Etymologies derived from the files of the Dictionary of American Regional English



“Jerry Garcia and everyone else in the band certainly don’t want to be cops,” Dennis McNally, the publicist for the rock band The Grateful Dead, said in an interview, “but they had to do these things if they were going to be able to keep playing.” McNally’s comments referred to steps the band had taken to quell unruly crowds at concerts. Popular explanations of the origin of cop have been around almost as long as the word itself (1859). One of these holds that it is an acronym for “constable on patrol” or “constabulary of police” or even “chief of police.” (Whichever, the idea is that the acronym would have gained currency from policemen’s adding C.O.P. after their names on official reports.) According to another popular etymology, cop is shortened from copper, because the uniforms of the London police had large copper buttons—or, alternatively, had star-shaped copper shields. Cop is indeed a shortened form of copper, but not the copper that refers to a metal. Instead, it is a noun that evolved from the verb cop (to capture, nab), meaning “one who cops” — that is, one who captures. Cop itself is probably from the Dutch kapen (to steal) or perhaps from the related Middle French caper (to seize). Cop is ultimately from the Latin caupo (tradesman); the sense development would have been “trader” to “buyer, to buy” to “buy unfairly” to “take, seize, steal.” This Latin word also gave us the English cheap.

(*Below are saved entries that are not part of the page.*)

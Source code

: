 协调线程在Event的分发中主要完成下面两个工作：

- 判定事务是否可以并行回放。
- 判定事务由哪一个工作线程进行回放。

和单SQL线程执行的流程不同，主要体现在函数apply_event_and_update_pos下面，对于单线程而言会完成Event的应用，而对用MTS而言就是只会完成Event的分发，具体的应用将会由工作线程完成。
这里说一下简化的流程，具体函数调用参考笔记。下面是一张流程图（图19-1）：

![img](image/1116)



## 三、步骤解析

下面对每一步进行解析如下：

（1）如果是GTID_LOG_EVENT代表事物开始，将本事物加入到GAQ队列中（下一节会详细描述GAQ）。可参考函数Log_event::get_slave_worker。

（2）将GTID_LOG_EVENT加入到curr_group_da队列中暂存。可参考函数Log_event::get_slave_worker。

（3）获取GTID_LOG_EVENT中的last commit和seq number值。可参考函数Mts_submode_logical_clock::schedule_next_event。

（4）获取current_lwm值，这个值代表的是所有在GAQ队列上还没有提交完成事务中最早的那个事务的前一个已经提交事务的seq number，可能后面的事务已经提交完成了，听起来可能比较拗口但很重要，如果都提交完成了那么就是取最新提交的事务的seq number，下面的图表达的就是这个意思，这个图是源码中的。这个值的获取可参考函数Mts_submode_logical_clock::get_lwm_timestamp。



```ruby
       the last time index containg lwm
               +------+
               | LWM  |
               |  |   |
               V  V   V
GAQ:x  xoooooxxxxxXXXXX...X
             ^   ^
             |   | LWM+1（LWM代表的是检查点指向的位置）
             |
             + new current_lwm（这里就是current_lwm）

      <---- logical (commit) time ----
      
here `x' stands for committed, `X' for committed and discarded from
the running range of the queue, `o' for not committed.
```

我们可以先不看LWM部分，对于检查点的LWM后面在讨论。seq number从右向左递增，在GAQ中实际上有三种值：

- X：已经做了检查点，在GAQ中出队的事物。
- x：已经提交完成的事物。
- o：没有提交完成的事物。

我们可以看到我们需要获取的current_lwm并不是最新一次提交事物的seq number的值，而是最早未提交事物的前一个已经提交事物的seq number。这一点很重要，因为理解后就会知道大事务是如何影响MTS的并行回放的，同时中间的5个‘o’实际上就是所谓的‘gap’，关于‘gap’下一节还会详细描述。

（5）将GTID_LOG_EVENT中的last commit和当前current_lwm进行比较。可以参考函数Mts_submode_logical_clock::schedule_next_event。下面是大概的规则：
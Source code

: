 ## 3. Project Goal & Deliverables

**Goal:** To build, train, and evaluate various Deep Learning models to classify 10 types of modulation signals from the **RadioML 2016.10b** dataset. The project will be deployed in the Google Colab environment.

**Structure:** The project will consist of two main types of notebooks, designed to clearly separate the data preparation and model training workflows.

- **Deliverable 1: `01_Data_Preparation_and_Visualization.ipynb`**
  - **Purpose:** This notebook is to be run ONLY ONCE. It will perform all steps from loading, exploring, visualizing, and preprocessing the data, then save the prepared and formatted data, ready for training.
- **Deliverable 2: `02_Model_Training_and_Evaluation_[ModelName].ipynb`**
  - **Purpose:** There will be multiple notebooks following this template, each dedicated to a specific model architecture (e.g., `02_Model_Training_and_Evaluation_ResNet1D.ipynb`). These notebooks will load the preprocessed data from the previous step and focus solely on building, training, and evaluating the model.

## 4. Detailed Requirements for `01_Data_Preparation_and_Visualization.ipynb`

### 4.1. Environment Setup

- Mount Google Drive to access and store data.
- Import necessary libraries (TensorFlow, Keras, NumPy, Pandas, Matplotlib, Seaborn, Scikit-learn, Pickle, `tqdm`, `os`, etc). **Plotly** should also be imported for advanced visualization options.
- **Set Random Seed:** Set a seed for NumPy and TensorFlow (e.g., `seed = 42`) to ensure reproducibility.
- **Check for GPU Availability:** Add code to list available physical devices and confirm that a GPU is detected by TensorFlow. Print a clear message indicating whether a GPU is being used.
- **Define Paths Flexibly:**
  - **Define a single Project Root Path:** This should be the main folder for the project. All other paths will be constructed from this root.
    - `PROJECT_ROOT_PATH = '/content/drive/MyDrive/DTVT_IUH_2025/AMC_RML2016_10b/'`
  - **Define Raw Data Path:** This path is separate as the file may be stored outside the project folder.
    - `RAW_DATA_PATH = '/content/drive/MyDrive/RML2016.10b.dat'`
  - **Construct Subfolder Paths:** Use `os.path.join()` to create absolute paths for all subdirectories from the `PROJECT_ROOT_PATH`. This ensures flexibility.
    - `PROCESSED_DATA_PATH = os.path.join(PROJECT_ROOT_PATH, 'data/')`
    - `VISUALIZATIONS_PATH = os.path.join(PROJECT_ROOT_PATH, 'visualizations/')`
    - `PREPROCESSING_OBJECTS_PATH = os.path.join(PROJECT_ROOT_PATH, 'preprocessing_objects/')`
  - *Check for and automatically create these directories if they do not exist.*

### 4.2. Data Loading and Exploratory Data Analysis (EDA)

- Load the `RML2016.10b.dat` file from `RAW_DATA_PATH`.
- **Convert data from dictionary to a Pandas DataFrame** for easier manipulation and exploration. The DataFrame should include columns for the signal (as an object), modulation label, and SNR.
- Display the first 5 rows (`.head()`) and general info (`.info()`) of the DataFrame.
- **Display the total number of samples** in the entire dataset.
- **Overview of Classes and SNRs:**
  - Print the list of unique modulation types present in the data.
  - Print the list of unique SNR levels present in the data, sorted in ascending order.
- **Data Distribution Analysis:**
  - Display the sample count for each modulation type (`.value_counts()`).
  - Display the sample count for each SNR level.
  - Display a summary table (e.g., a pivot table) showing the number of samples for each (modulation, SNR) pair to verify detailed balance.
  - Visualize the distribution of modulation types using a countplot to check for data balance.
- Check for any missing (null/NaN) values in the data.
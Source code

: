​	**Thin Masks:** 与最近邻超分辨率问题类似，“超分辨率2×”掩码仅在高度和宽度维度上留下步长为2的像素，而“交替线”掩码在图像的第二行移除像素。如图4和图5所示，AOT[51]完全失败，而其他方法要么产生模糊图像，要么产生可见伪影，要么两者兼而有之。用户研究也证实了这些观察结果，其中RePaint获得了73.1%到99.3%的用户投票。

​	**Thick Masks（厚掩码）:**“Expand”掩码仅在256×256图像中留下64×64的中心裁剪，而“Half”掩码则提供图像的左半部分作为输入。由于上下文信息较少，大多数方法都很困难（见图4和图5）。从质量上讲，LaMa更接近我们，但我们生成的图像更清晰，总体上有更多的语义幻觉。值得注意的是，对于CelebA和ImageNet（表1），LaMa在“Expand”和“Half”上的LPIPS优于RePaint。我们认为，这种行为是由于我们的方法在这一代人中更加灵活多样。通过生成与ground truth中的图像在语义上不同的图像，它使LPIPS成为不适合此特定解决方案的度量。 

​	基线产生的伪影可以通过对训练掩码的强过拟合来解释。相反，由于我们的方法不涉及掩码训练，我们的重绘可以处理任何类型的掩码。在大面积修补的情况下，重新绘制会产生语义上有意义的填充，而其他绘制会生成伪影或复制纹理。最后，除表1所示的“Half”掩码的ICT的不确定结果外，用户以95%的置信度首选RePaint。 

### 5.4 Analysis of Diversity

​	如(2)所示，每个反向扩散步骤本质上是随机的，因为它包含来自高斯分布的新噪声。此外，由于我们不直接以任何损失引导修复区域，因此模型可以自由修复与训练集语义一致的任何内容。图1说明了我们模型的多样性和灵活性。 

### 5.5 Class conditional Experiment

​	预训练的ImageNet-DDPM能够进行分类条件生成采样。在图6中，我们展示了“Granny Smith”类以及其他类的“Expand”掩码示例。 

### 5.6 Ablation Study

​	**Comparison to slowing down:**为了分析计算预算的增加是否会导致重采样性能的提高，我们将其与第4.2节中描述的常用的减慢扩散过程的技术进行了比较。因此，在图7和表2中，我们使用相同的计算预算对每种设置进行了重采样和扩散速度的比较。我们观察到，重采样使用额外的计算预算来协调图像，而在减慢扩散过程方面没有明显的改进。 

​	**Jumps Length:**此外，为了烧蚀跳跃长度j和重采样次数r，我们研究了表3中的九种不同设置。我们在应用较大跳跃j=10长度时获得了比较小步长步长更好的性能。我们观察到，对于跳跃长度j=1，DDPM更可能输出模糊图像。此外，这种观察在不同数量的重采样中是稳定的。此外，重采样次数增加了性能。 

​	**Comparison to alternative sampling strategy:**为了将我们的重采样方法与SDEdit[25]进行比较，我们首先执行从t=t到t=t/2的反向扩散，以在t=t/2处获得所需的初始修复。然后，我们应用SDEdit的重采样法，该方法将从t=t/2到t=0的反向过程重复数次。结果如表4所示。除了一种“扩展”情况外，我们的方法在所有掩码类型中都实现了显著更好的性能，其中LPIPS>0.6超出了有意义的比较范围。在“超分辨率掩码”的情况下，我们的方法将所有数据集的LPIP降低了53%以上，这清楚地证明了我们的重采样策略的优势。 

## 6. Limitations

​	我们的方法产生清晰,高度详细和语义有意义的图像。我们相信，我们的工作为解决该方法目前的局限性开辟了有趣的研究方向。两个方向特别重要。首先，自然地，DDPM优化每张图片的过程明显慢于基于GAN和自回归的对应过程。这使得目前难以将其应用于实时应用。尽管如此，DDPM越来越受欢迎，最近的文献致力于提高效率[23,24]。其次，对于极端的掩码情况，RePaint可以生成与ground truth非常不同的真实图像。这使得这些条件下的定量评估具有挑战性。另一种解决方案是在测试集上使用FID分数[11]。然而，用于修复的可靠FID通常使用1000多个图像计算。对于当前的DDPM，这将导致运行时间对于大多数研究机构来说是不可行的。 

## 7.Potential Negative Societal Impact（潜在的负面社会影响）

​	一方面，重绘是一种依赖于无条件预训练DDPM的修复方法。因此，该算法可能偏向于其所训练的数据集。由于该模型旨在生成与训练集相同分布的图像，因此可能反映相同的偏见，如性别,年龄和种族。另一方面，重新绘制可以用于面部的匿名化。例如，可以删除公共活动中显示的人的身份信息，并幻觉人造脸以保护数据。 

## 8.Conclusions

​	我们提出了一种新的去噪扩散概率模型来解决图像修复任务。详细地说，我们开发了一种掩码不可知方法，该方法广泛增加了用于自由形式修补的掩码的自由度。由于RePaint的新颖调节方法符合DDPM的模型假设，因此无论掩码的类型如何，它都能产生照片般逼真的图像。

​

“DODGERS MAUL METS IN A 4-HOUR FIASCO”—thus did the New York Times sports page characterize a loss by the lackluster Mets last July. A fiasco is a dismal failure, and the word was originally used in the theater to describe a play or musical that struck out. It originates in the Italian expression far fiasco, literally “to make a bottle" or “to make a flask.” Explanations for the development of the meaning “failure” from “make a bottle” are various. One involves the Bolognese actor Domenico Biancolelli, who, in an appearance as Arlecchino—that is, a harlequin— around 1681, improvised a soliloquy on the subject of a flask that he was holding. The improvisation failed, and the resourceful Biancolelli addressed the flask, saying: “It’s your fault if I sound like a beast this evening!” Whereupon he tossed the flask over his shoulder. Thereafter, whenever an actor bombed, he would say, “I got Arlecchino’s flask.” Another explanation starts with the idea that a fiasco is not just any bottle but the long-necked, round-bottomed kind of wine bottle that cannot stand upright without a plaited-reed base. This could have yielded the sense “something that cannot stand on its own.” A final theory for the origin of far fiasco involves Venetian glassblowers, who, if they found a flaw in an elaborate piece they were working on, did not discard it but instead made it into a common bottle or flask.


The decisive American victory in the Gulf War was sullied when the United States abandoned Kurdish insurgents after having encouraged them to rebel against Saddam Hussein. General Norman Schwarzkopf, in a news conference, tried to put the matter into perspective. “It’s important to remember that this [Kurdish] rebellion has been going on for many, many years,” he said. “To somehow imply that the rebellion just started, to somehow imply that because we did not continue for one more day the attack, that the rebellion did not succeed, is bogus.” The history of bogus (spurious, a sham) is uncertain. James Russell Lowell believed that it derives from the French bagasse, which refers to the detritus of sugarcane after the juice has been expressed; the word for this worthless product would then have been applied to other worthless or spurious things. Another explanation involves a supposed swindler with the Italian name Borghese. The most commonly accepted explanation is that bogus is from the name of a curiouslooking machine that made counterfeit money early in the nineteenth century (“He never procured the casting of a Bogus at one of our furnaces”— Painesville [Ohio] Telegraph, 1827), the money itself soon coming to be called bogus. This bogus may be a version of tantrabogus, and a note in the Oxford English Dictionary cites a communication from an American noting that tantrabogus “was commonly applied in Vermont to any ill-looking object.” Tantrabogus is itself a variant of the English dialectical tantrabobus or tantarabobus, a name for the devil and probably related to bogey (devil, goblin, bugbear).